One year, when they had become elderly and remained childless for many, many years, they went up to Jerusalem to present their offering in the Temple as usual. But when Joachim brought their gifts to the altar, the High Priest rejected his offering and said he was unworthy, because the Lord had not blessed him with a child.

Humiliated, Joachim left the temple and his wife and went up to the high mountain where his flocks and shepherds were; he wanted to avoid being seen and reproached by his neighbors, but he didn’t lose his faith in God. He was determined to fast there on the mountain and pray until God would hear him. He remembered their ancestor Abraham, whose wife Sarah finally, when they were very old, gave birth to a son Isaac, and he prayed that God would bless him and Anna in the same way. He promised that if God gave them a child, they would devote that child to the Lord.
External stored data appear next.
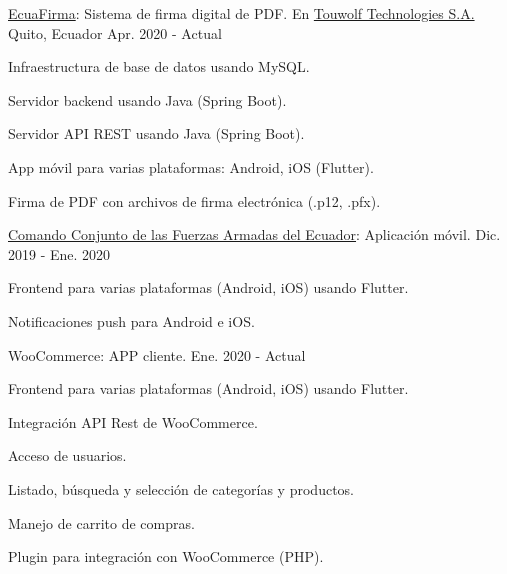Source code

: 
\begin{cventries}

  \cventry
    {\href{https://ecuafirma.com}{EcuaFirma}: Sistema de firma digital de PDF.} %
    {En \href{https://touwolf.com/}{Touwolf Technologies S.A.}} %
    {Quito, Ecuador} %
    {Apr. 2020 - Actual} %
    {
      \begin{cvitems} %
        \item {Infraestructura de base de datos usando MySQL.}
        \item {Servidor backend usando Java (Spring Boot).}
        \item {Servidor API REST usando Java (Spring Boot).}
        \item {App móvil para varias plataformas: Android, iOS (Flutter).}
        \item {Firma de PDF con archivos de firma electrónica (.p12, .pfx).}
      \end{cvitems}
    }

  \cventry
    {\href{https://www.ccffaa.mil.ec/}{Comando Conjunto de las Fuerzas Armadas del Ecuador}: Aplicación móvil.} %
    {} %
    {} %
    {Dic. 2019 - Ene. 2020} %
    {
      \begin{cvitems} %
        \item {Frontend para varias plataformas (Android, iOS) usando Flutter.}
        \item {Notificaciones push para Android e iOS.}
      \end{cvitems}
    }

  \cventry
    {WooCommerce: APP cliente.} %
    {} %
    {} %
    {Ene. 2020 - Actual} %
    {
      \begin{cvitems} %
        \item {Frontend para varias plataformas (Android, iOS) usando Flutter.}
        \item {Integración API Rest de WooCommerce.}
        \item {Acceso de usuarios.}
        \item {Listado, búsqueda y selección de categorías y productos.}
        \item {Manejo de carrito de compras.}
        \item {Plugin para integración con WooCommerce (PHP).}
      \end{cvitems}
    }


\end{cventries}
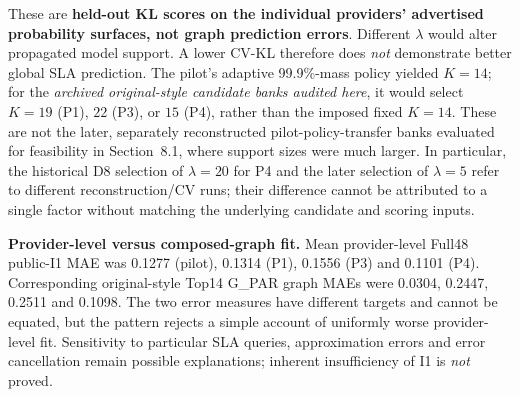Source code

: \documentclass[10pt,a4paper]{article}
\begin{document}
These are \textbf{held-out KL scores on the individual providers' advertised probability surfaces, not graph prediction errors}. Different $\lambda$ would alter propagated model support. A lower CV-KL therefore does \emph{not} demonstrate better global SLA prediction. The pilot's adaptive 99.9\%-mass policy yielded $K=14$; for the \emph{archived original-style candidate banks audited here}, it would select $K=19$ (P1), $22$ (P3), or $15$ (P4), rather than the imposed fixed $K=14$. These are not the later, separately reconstructed pilot-policy-transfer banks evaluated for feasibility in Section~8.1, where support sizes were much larger. In particular, the historical D8 selection of $\lambda=20$ for P4 and the later selection of $\lambda=5$ refer to different reconstruction/CV runs; their difference cannot be attributed to a single factor without matching the underlying candidate and scoring inputs.

\textbf{Provider-level versus composed-graph fit.} Mean provider-level Full48 public-I1 MAE was 0.1277 (pilot), 0.1314 (P1), 0.1556 (P3) and 0.1101 (P4). Corresponding original-style Top14 G\_PAR graph MAEs were 0.0304, 0.2447, 0.2511 and 0.1098. The two error measures have different targets and cannot be equated, but the pattern rejects a simple account of uniformly worse provider-level fit. Sensitivity to particular SLA queries, approximation errors and error cancellation remain possible explanations; inherent insufficiency of I1 is \emph{not} proved.
\end{document}
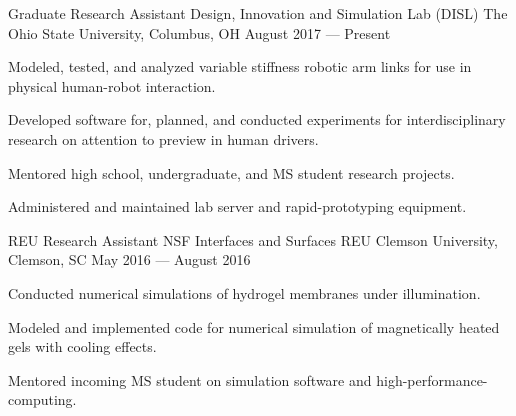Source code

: 

\begin{cventries}

  \cventry
    {Graduate Research Assistant} %
    {Design, Innovation and Simulation Lab (DISL)} %
    {The Ohio State University, Columbus, OH} %
    {August 2017 --- Present} %
    {
      \begin{cvitems} %
        \item{Modeled, tested, and analyzed variable stiffness robotic arm links for use in physical human-robot interaction.}
        \item{Developed software for, planned, and conducted experiments for interdisciplinary research on attention to preview in human drivers.}
        \item{Mentored high school, undergraduate, and MS student research projects.}
        \item{Administered and maintained lab server and rapid-prototyping equipment.}
      \end{cvitems}
    }

  \cventry
    {REU Research Assistant} %
    {NSF Interfaces and Surfaces REU} %
    {Clemson University, Clemson, SC} %
    {May 2016 --- August 2016} %
    {
      \begin{cvitems} %
        \item {Conducted numerical simulations of hydrogel membranes under illumination.}
        \item {Modeled and implemented code for numerical simulation of magnetically heated gels with cooling effects.}
        \item {Mentored incoming MS student on simulation software and high-performance-computing.}
      \end{cvitems}
    }


\end{cventries}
Meanwhile, Anna had returned home, grieving that she had no child and now didn’t have her husband. She too spent her days in prayer, sitting under a tree in the garden. And she too prayed that God would bless her as he had blessed Abraham and Sarah.
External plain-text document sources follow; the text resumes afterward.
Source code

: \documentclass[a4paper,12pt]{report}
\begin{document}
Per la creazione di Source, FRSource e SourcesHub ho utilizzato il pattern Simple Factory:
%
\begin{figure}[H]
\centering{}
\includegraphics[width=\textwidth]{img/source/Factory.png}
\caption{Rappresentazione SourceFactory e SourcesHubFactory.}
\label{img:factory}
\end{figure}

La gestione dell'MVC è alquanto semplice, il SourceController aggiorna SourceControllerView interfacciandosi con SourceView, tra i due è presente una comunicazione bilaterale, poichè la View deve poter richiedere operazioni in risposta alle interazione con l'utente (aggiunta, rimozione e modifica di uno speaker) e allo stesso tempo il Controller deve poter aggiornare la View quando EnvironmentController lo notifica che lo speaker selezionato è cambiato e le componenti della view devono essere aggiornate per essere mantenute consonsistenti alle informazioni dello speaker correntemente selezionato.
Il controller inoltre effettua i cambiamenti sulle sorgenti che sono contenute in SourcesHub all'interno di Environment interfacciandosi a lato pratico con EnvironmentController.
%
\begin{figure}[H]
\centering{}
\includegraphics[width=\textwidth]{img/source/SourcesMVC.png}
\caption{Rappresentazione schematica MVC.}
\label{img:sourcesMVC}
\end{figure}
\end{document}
One day while Joachim was praying on the mountain, the Archangel Gabriel appeared before him. The angel told him that his wife would have a daughter, and they would name her Mary. And as they had vowed, she would be devoted to the Lord from infancy. He gave Joachim a sign to watch for too: that when he came to the Golden Gate in Jerusalem on his way home, he would find Anna there, relieved and delighted to see him.
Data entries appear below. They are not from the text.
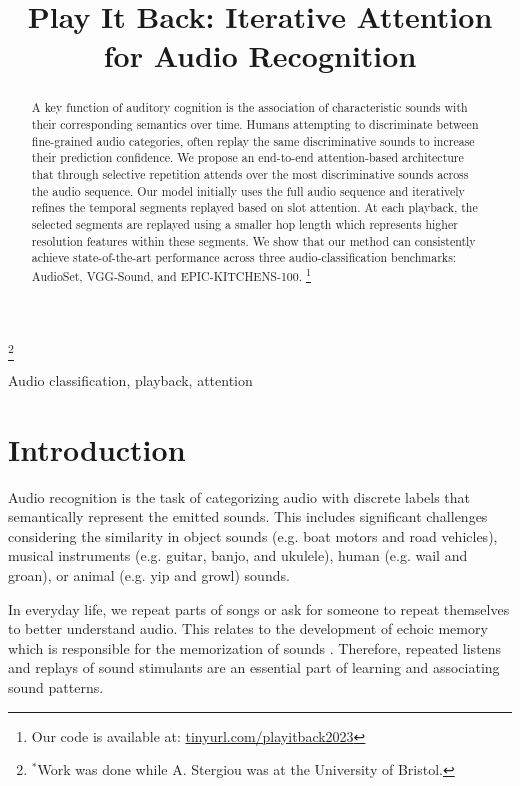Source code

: \documentclass{article}
\title{Play It Back: Iterative Attention for Audio Recognition}
\begin{document}
\maketitle

{\let\thefootnote\relax\footnote{{$\!^*$Work was done while A. Stergiou was at the University of Bristol.}}}
\setcounter{footnote}{0}

\vspace*{-20pt}
\begin{abstract}
A key function of auditory cognition is the association of characteristic sounds with their corresponding semantics over time.
Humans attempting to discriminate between fine-grained audio categories, often replay the same discriminative sounds to increase their prediction confidence.
We propose an end-to-end attention-based architecture that through selective repetition attends over the most discriminative sounds across the audio sequence. Our model initially uses the full audio sequence and iteratively refines the temporal segments replayed based on slot attention. At each playback, the selected segments are replayed using a smaller hop length which represents higher resolution features within these segments. 
We show that our method can consistently achieve state-of-the-art performance across three audio-classification benchmarks: AudioSet, VGG-Sound, and EPIC-KITCHENS-100. \protect\footnote{Our code is available at: \url{tinyurl.com/playitback2023}}
\end{abstract}
\begin{keywords}
Audio classification, playback, attention
\end{keywords}


\section{Introduction}
\label{sec:intro}

Audio recognition is the task of categorizing audio with discrete labels that semantically represent the emitted sounds. This includes significant challenges considering the similarity in object sounds (e.g. boat motors and road vehicles), musical instruments (e.g. guitar, banjo, and ukulele), human (e.g. wail and groan), or animal (e.g. yip and growl) sounds. 



In everyday life, we repeat parts of songs or ask for someone to repeat themselves to better understand audio. This relates to the development of echoic memory which is responsible for the memorization of sounds \cite{clark1987echoic,strous1995auditory}. Therefore, repeated listens and replays of sound stimulants \cite{radvansky2005human} are an essential part of learning and associating sound patterns.  
\end{document}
The same Archangel also appeared to Anna as she prayed in the garden, and he gave her the same message. And sure enough, it happened just that way. Anna was waiting when Joachim came down from the mountain and approached the golden gate. And they joyfully returned together to their home, where they conceived the Theotokos. Nine months later Anna gave birth to a baby girl, and they named her Mary. And you’ll recall that Mary herself, when she grew up, was told by the same Archangel Gabriel that she would conceive and bear a son, and call his name Jesus.

In the icon of the Nativity of the Theotokos we see Anna reclining on her couch after giving birth, with Joachim lovingly looking on from an upper room. Anna’s handmaidens bring her refreshment – two carry plates of food, and one holds what I think is a fan. At the bottom we see the infant Mary in two other scenes from the day of her birth – on the left a maidservant preparing to bathe her, and on the right the infant Mary in her little bed, watched over by a couple of more servants. This icon is very similar to the icon of the Nativity of Jesus, which shows Mary, like Anna, reclining after giving birth, the midwife preparing to bathe the infant, and Joseph, like Joachim, somewhat apart from the others. The main difference is that Joachim is delighted at the birth of Mary, while Joseph is being tempted by Satan to doubt that Jesus is the child of God.

It’s important to understand that we Orthodox believe Mary was conceived by the normal, ordinary union of a man and a woman, and that she was born, like any other human being, with the capacity to sin. Hers was not an “immaculate conception.”

This understanding is connected with our belief that no human being is guilty of what Western denominations call “original sin.” The concept of “original sin” has to do with Adam and Eve and their disobedience in the Garden of Eden. The Western notion is that we are all guilty of the sin of Adam and Eve, and that God sent his son Jesus to take the punishment on our behalf. The Orthodox understanding, on the other hand, is that the ancestral sin of Adam and Eve was their own, and that we are not personally to be blamed for it, though we do inherit the consequence of their sin: being cast out of the garden of Eden, being separated from God and, ultimately, being subject to death. The birth of the Theotokos began the process of changing this destiny. And Her Son, Jesus Christ, would complete it. In His love for us, God would send His Son, born of Mary, to reverse the permanence of death and give us eternal life.

Therefore we sing this Troparion in our celebration of the Feast:

“Your Nativity, O Virgin, has proclaimed joy to the whole universe! The Sun of Righteousness, Christ our God, has shone from You, O Theotokos! By annulling the curse, He bestowed a blessing. By destroying death, He has granted us eternal Life.”